*** Opening INPUT ***
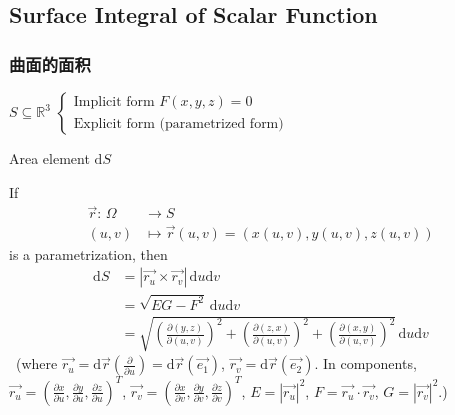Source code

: 
\subsection[数量场在曲面上的积分]{Surface Integral of Scalar Function}

\subsubsection{曲面的面积}

$S\subseteq\mathbb{R}^3$ $\begin{cases}
        \text{Implicit form }F(x,y,z)=0 \\
        \text{Explicit form (parametrized form)}
    \end{cases}$

Area element $\mathrm{d}S$

If
\begin{align*}
    \overrightarrow{r}:\,\Omega & \to S                                                 \\
    (u,v)                       & \mapsto\overrightarrow{r}(u,v)=(x(u,v),y(u,v),z(u,v))
\end{align*}
is a parametrization, then
\begin{align*}
    \mathrm{d}S
     & =\left|\overrightarrow{r_u}\times\overrightarrow{r_v}\right|\,\mathrm{d}u\mathrm{d}v                                                                                                     \\
     & =\sqrt{EG-F^2}\,\mathrm{d}u\mathrm{d}v                                                                                                                                                   \\
     & =\sqrt{\left(\frac{\partial(y,z)}{\partial(u,v)}\right)^2+\left(\frac{\partial(z,x)}{\partial(u,v)}\right)^2+\left(\frac{\partial(x,y)}{\partial(u,v)}\right)^2}\,\mathrm{d}u\mathrm{d}v
\end{align*}\
(where $\overrightarrow{r_u}=\mathrm{d}\overrightarrow{r}\left(\frac{\partial}{\partial u}\right)=\mathrm{d}\overrightarrow{r}\left(\overrightarrow{e_1}\right)$, $\overrightarrow{r_v}=\mathrm{d}\overrightarrow{r}\left(\overrightarrow{e_2}\right)$. In components, $\overrightarrow{r_u}=\left(\frac{\partial x}{\partial u},\frac{\partial y}{\partial u},\frac{\partial z}{\partial u}\right)^T$, $\overrightarrow{r_v}=\left(\frac{\partial x}{\partial v},\frac{\partial y}{\partial v},\frac{\partial z}{\partial v}\right)^T$, $E=\left|\overrightarrow{r_u}\right|^2$, $F=\overrightarrow{r_u}\cdot\overrightarrow{r_v}$, $G=\left|\overrightarrow{r_v}\right|^2$.)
*** Closing INPUT ***
■ DESCRIPTION OF THE TASK ■
Retype the records exactly. Any image in them should not appear in what you write.

■ ANSWER BOX ■
Source code

: 
\subsection[数量场在曲面上的积分]{Surface Integral of Scalar Function}

\subsubsection{曲面的面积}

$S\subseteq\mathbb{R}^3$ $\begin{cases}
        \text{Implicit form }F(x,y,z)=0 \\
        \text{Explicit form (parametrized form)}
    \end{cases}$

Area element $\mathrm{d}S$

If
\begin{align*}
    \overrightarrow{r}:\,\Omega & \to S                                                 \\
    (u,v)                       & \mapsto\overrightarrow{r}(u,v)=(x(u,v),y(u,v),z(u,v))
\end{align*}
is a parametrization, then
\begin{align*}
    \mathrm{d}S
     & =\left|\overrightarrow{r_u}\times\overrightarrow{r_v}\right|\,\mathrm{d}u\mathrm{d}v                                                                                                     \\
     & =\sqrt{EG-F^2}\,\mathrm{d}u\mathrm{d}v                                                                                                                                                   \\
     & =\sqrt{\left(\frac{\partial(y,z)}{\partial(u,v)}\right)^2+\left(\frac{\partial(z,x)}{\partial(u,v)}\right)^2+\left(\frac{\partial(x,y)}{\partial(u,v)}\right)^2}\,\mathrm{d}u\mathrm{d}v
\end{align*}\
(where $\overrightarrow{r_u}=\mathrm{d}\overrightarrow{r}\left(\frac{\partial}{\partial u}\right)=\mathrm{d}\overrightarrow{r}\left(\overrightarrow{e_1}\right)$, $\overrightarrow{r_v}=\mathrm{d}\overrightarrow{r}\left(\overrightarrow{e_2}\right)$. In components, $\overrightarrow{r_u}=\left(\frac{\partial x}{\partial u},\frac{\partial y}{\partial u},\frac{\partial z}{\partial u}\right)^T$, $\overrightarrow{r_v}=\left(\frac{\partial x}{\partial v},\frac{\partial y}{\partial v},\frac{\partial z}{\partial v}\right)^T$, $E=\left|\overrightarrow{r_u}\right|^2$, $F=\overrightarrow{r_u}\cdot\overrightarrow{r_v}$, $G=\left|\overrightarrow{r_v}\right|^2$.)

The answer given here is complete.